INSTRUCTIONS TO FOLLOW
Whenever "para" appears in a line of the entries below, that line counts; give the total only.

- Opening Delimiter -

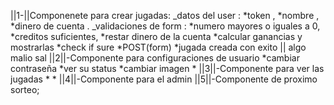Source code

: ||1-||Componenete para crear jugadas:
_datos del user :
*token ,
*nombre ,
*dinero de cuenta .
_validaciones de form :
*numero mayores o iguales a 0,
*creditos suficientes,
*restar dinero de la cuenta
*calcular ganancias y mostrarlas
*check if sure
*POST(form)
*jugada creada con exito || algo malio sal
||2||-Componente para configuraciones de usuario
*cambiar contraseña
*ver su status 
*cambiar imagen
*
||3||-Componente para ver las jugadas 
*
*
||4||-Componente para el admin
||5||-Componente de proximo sorteo;
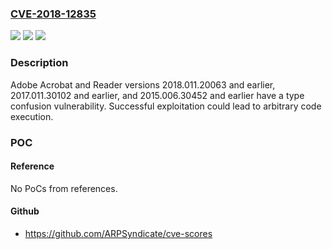 ### [CVE-2018-12835](https://cve.mitre.org/cgi-bin/cvename.cgi?name=CVE-2018-12835)
![](https://img.shields.io/static/v1?label=Product&message=Adobe%20Acrobat%20and%20Reader&color=blue)
![](https://img.shields.io/static/v1?label=Version&message=n%2Fa&color=blue)
![](https://img.shields.io/static/v1?label=Vulnerability&message=Type%20Confusion&color=brighgreen)

### Description

Adobe Acrobat and Reader versions 2018.011.20063 and earlier, 2017.011.30102 and earlier, and 2015.006.30452 and earlier have a type confusion vulnerability. Successful exploitation could lead to arbitrary code execution.

### POC

#### Reference
No PoCs from references.

#### Github
- https://github.com/ARPSyndicate/cve-scores

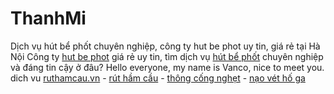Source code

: # ThanhMi
Dịch vụ hút bể phốt chuyên nghiệp, công ty hut be phot uy tin, giá rẻ tại Hà Nội
Công ty <a href="https://ruthamcau.vn">hut be phot</a> giá rẻ uy tin, tìm dịch vụ <a href="https://ruthamcau.vn">hút bể phốt</a> chuyên nghiệp và đáng tin cậy ở đâu? 
Hello everyone, my name is Vanco, nice to meet you.
dich vu <a href="https://ruthamcau.vn">ruthamcau.vn</a> - <a href="https://ruthamcau.vn/rut-ham-cau-tai-tphcm.html">rút hầm cầu</a> - <a href="https://ruthamcau.vn/thong-cong-nghet-tai-tphcm.html">thông cống nghẹt</a> - <a href="https://ruthamcau.vn/nao-vet-ho-ga-tai-tphcm.html">nạo vét hố ga</a>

- Closing Delimiter -

ANSWER SECTION
4